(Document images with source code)
----------------------------------------

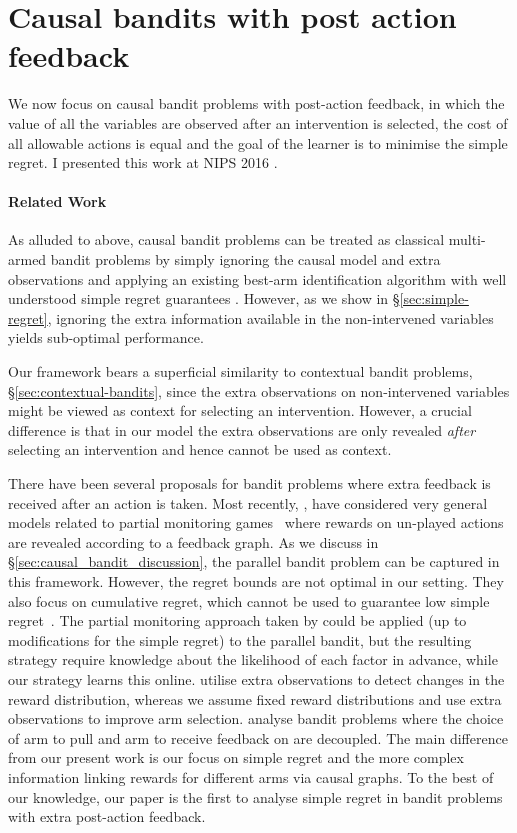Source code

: \documentclass[11pt,a4paper,twoside]{report}
\theoremstyle{plain}
\theoremstyle{definition}
\begin{document}
\section{Causal bandits with post action feedback}
\label{sec:causal-bandit-post-action-feedback}

We now focus on causal bandit problems with post-action feedback, in which the value of all the variables are observed after an intervention is selected, the cost of all allowable actions is equal and the goal of the learner is to minimise the simple regret. I presented this work at NIPS 2016 \citep{NIPS2016_6195}.

\paragraph{Related Work} As alluded to above, causal bandit problems can be treated as classical multi-armed bandit problems by simply ignoring the causal model and extra observations and applying an existing best-arm identification algorithm with well understood simple regret guarantees \citep{Jamieson2013}. However, as we show in \S\ref{sec:simple-regret}, ignoring the extra information available in the non-intervened variables yields sub-optimal performance.

Our framework bears a superficial similarity to contextual bandit problems, \S\ref{sec:contextual-bandits}, since the extra observations on non-intervened variables might be viewed as context for selecting an intervention. 
However, a crucial difference is that in our model the extra observations are only revealed \emph{after} selecting an intervention and hence cannot be used as context. 

There have been several proposals for bandit problems where extra feedback is received after an action is taken.
Most recently, \citet{Alon2015}, \citet{Kocak2014} have considered very general models related to partial monitoring games~\citep{Bartok2014} where rewards on un-played actions are revealed according to a feedback graph. As we discuss in \S\ref{sec:causal_bandit_discussion}, the parallel bandit problem can be captured in this framework. However, the regret bounds are not optimal in our setting. They also focus on cumulative regret, which cannot be used to guarantee low simple regret~\citep{Bubeck2009a}. The partial monitoring approach taken by \citet{wu2015online} could be applied (up to modifications for the simple regret) to the parallel bandit, but the resulting strategy require knowledge about the likelihood of each factor in advance, while our strategy learns this online. \citet{Yu2009} utilise extra observations to detect changes in the reward distribution, whereas we assume fixed reward distributions and use extra observations to improve arm selection. \citet{Avner2012} analyse bandit problems where the choice of arm to pull and arm to receive feedback on are decoupled. The main difference from our present work is our focus on simple regret and the more complex information linking rewards for different arms via causal graphs. To the best of our knowledge, our paper is the first to analyse simple regret in bandit problems with extra post-action feedback.
\end{document}
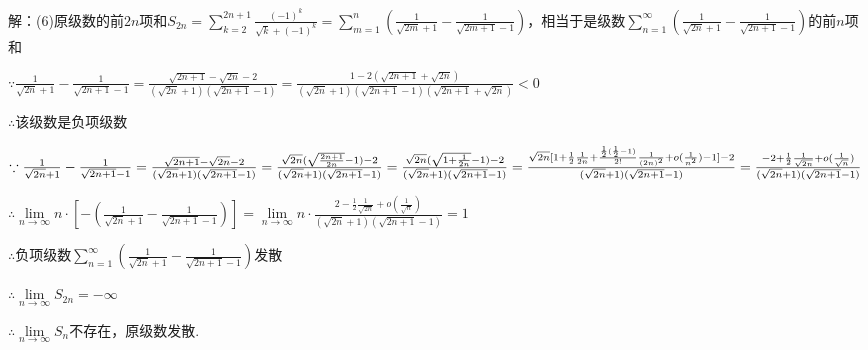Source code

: \documentclass[12pt,UTF8]{ctexart}
\begin{document}
\begin{enumerate}
解：(6)原级数的前$2n$项和$S_{2n}=\sum_{k=2}^{2n+1}\frac{(-1)^k}{\sqrt k+(-1)^k}=\sum_{m=1}^n(\frac1{\sqrt{2m}+1}-\frac1{\sqrt{2m+1}-1})$，相当于是级数$\sum_{n=1}^\infty(\frac1{\sqrt{2n}+1}-\frac1{\sqrt{2n+1}-1})$的前$n$项和

$\because\frac1{\sqrt{2n}+1}-\frac1{\sqrt{2n+1}-1}=\frac{\sqrt{2n+1}-\sqrt{2n}-2}{(\sqrt{2n}+1)(\sqrt{2n+1}-1)}=\frac{1-2(\sqrt{2n+1}+\sqrt{2n})}{(\sqrt{2n}+1)(\sqrt{2n+1}-1)(\sqrt{2n+1}+\sqrt{2n})}<0$

$\therefore$该级数是负项级数

$\because\frac1{\sqrt{2n}+1}-\frac1{\sqrt{2n+1}-1}=\frac{\sqrt{2n+1}-\sqrt{2n}-2}{(\sqrt{2n}+1)(\sqrt{2n+1}-1)}=\frac{\sqrt{2n}(\sqrt{\frac{2n+1}{2n}}-1)-2}{(\sqrt{2n}+1)(\sqrt{2n+1}-1)}=\frac{\sqrt{2n}(\sqrt{1+\frac1{2n}}-1)-2}{(\sqrt{2n}+1)(\sqrt{2n+1}-1)}\\
=\frac{\sqrt{2n}[1+\frac12\frac1{2n}+\frac{\frac12(\frac12-1)}{2!}\frac1{(2n)^2}+o(\frac1{n^2})-1]-2}{(\sqrt{2n}+1)(\sqrt{2n+1}-1)}=\frac{-2+\frac12\frac1{\sqrt{2n}}+o(\frac1{\sqrt n})}{(\sqrt{2n}+1)(\sqrt{2n+1}-1)}$


$\therefore\lim\limits_{n\rightarrow\infty}n\cdot[-(\frac1{\sqrt{2n}+1}-\frac1{\sqrt{2n+1}-1})]=\lim\limits_{n\rightarrow\infty}n\cdot\frac{2-\frac12\frac1{\sqrt{2n}}+o(\frac1{\sqrt n})}{(\sqrt{2n}+1)(\sqrt{2n+1}-1)}=1$

$\therefore$负项级数$\sum_{n=1}^\infty(\frac1{\sqrt{2n}+1}-\frac1{\sqrt{2n+1}-1})$发散

$\therefore\lim\limits_{n\rightarrow\infty}S_{2n}=-\infty$

$\therefore\lim\limits_{n\rightarrow\infty}S_n$不存在，原级数发散.
\end{enumerate}
\end{document}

----------------------------------------

## What to do
What is needed here is each line above set down word for word, minus the images.

## Reply
Source code

: \documentclass[11pt,a4paper,twoside]{report}
\theoremstyle{plain}
\theoremstyle{definition}
\begin{document}
\section{Causal bandits with post action feedback}
\label{sec:causal-bandit-post-action-feedback}

We now focus on causal bandit problems with post-action feedback, in which the value of all the variables are observed after an intervention is selected, the cost of all allowable actions is equal and the goal of the learner is to minimise the simple regret. I presented this work at NIPS 2016 \citep{NIPS2016_6195}.

\paragraph{Related Work} As alluded to above, causal bandit problems can be treated as classical multi-armed bandit problems by simply ignoring the causal model and extra observations and applying an existing best-arm identification algorithm with well understood simple regret guarantees \citep{Jamieson2013}. However, as we show in \S\ref{sec:simple-regret}, ignoring the extra information available in the non-intervened variables yields sub-optimal performance.

Our framework bears a superficial similarity to contextual bandit problems, \S\ref{sec:contextual-bandits}, since the extra observations on non-intervened variables might be viewed as context for selecting an intervention. 
However, a crucial difference is that in our model the extra observations are only revealed \emph{after} selecting an intervention and hence cannot be used as context. 

There have been several proposals for bandit problems where extra feedback is received after an action is taken.
Most recently, \citet{Alon2015}, \citet{Kocak2014} have considered very general models related to partial monitoring games~\citep{Bartok2014} where rewards on un-played actions are revealed according to a feedback graph. As we discuss in \S\ref{sec:causal_bandit_discussion}, the parallel bandit problem can be captured in this framework. However, the regret bounds are not optimal in our setting. They also focus on cumulative regret, which cannot be used to guarantee low simple regret~\citep{Bubeck2009a}. The partial monitoring approach taken by \citet{wu2015online} could be applied (up to modifications for the simple regret) to the parallel bandit, but the resulting strategy require knowledge about the likelihood of each factor in advance, while our strategy learns this online. \citet{Yu2009} utilise extra observations to detect changes in the reward distribution, whereas we assume fixed reward distributions and use extra observations to improve arm selection. \citet{Avner2012} analyse bandit problems where the choice of arm to pull and arm to receive feedback on are decoupled. The main difference from our present work is our focus on simple regret and the more complex information linking rewards for different arms via causal graphs. To the best of our knowledge, our paper is the first to analyse simple regret in bandit problems with extra post-action feedback.
\end{document}
Source code

: \documentclass[12pt,UTF8]{ctexart}
\begin{document}
\begin{enumerate}
解：(6)原级数的前$2n$项和$S_{2n}=\sum_{k=2}^{2n+1}\frac{(-1)^k}{\sqrt k+(-1)^k}=\sum_{m=1}^n(\frac1{\sqrt{2m}+1}-\frac1{\sqrt{2m+1}-1})$，相当于是级数$\sum_{n=1}^\infty(\frac1{\sqrt{2n}+1}-\frac1{\sqrt{2n+1}-1})$的前$n$项和

$\because\frac1{\sqrt{2n}+1}-\frac1{\sqrt{2n+1}-1}=\frac{\sqrt{2n+1}-\sqrt{2n}-2}{(\sqrt{2n}+1)(\sqrt{2n+1}-1)}=\frac{1-2(\sqrt{2n+1}+\sqrt{2n})}{(\sqrt{2n}+1)(\sqrt{2n+1}-1)(\sqrt{2n+1}+\sqrt{2n})}<0$

$\therefore$该级数是负项级数

$\because\frac1{\sqrt{2n}+1}-\frac1{\sqrt{2n+1}-1}=\frac{\sqrt{2n+1}-\sqrt{2n}-2}{(\sqrt{2n}+1)(\sqrt{2n+1}-1)}=\frac{\sqrt{2n}(\sqrt{\frac{2n+1}{2n}}-1)-2}{(\sqrt{2n}+1)(\sqrt{2n+1}-1)}=\frac{\sqrt{2n}(\sqrt{1+\frac1{2n}}-1)-2}{(\sqrt{2n}+1)(\sqrt{2n+1}-1)}\\
=\frac{\sqrt{2n}[1+\frac12\frac1{2n}+\frac{\frac12(\frac12-1)}{2!}\frac1{(2n)^2}+o(\frac1{n^2})-1]-2}{(\sqrt{2n}+1)(\sqrt{2n+1}-1)}=\frac{-2+\frac12\frac1{\sqrt{2n}}+o(\frac1{\sqrt n})}{(\sqrt{2n}+1)(\sqrt{2n+1}-1)}$


$\therefore\lim\limits_{n\rightarrow\infty}n\cdot[-(\frac1{\sqrt{2n}+1}-\frac1{\sqrt{2n+1}-1})]=\lim\limits_{n\rightarrow\infty}n\cdot\frac{2-\frac12\frac1{\sqrt{2n}}+o(\frac1{\sqrt n})}{(\sqrt{2n}+1)(\sqrt{2n+1}-1)}=1$

$\therefore$负项级数$\sum_{n=1}^\infty(\frac1{\sqrt{2n}+1}-\frac1{\sqrt{2n+1}-1})$发散

$\therefore\lim\limits_{n\rightarrow\infty}S_{2n}=-\infty$

$\therefore\lim\limits_{n\rightarrow\infty}S_n$不存在，原级数发散.
\end{enumerate}
\end{document}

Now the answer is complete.